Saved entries
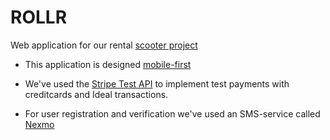# ROLLR
Web application for our rental [scooter project](http://escooter.herokuapp.com/login)

- This application is designed [mobile-first](https://user-images.githubusercontent.com/48712793/66643359-caf8fc80-ec1e-11e9-8642-8d2bcc157de6.jpeg)

- We've used the [Stripe Test API](https://stripe.com/docs/development) to implement test payments with creditcards and Ideal transactions.

- For user registration and verification we've used an SMS-service called [Nexmo](https://www.nexmo.com/)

Required work
The records above need retyping in full. Omit the pictures, and change nothing else.

Output for this task
# ROLLR
Web application for our rental [scooter project](http://escooter.herokuapp.com/login)

- This application is designed [mobile-first](https://user-images.githubusercontent.com/48712793/66643359-caf8fc80-ec1e-11e9-8642-8d2bcc157de6.jpeg)

- We've used the [Stripe Test API](https://stripe.com/docs/development) to implement test payments with creditcards and Ideal transactions.

- For user registration and verification we've used an SMS-service called [Nexmo](https://www.nexmo.com/)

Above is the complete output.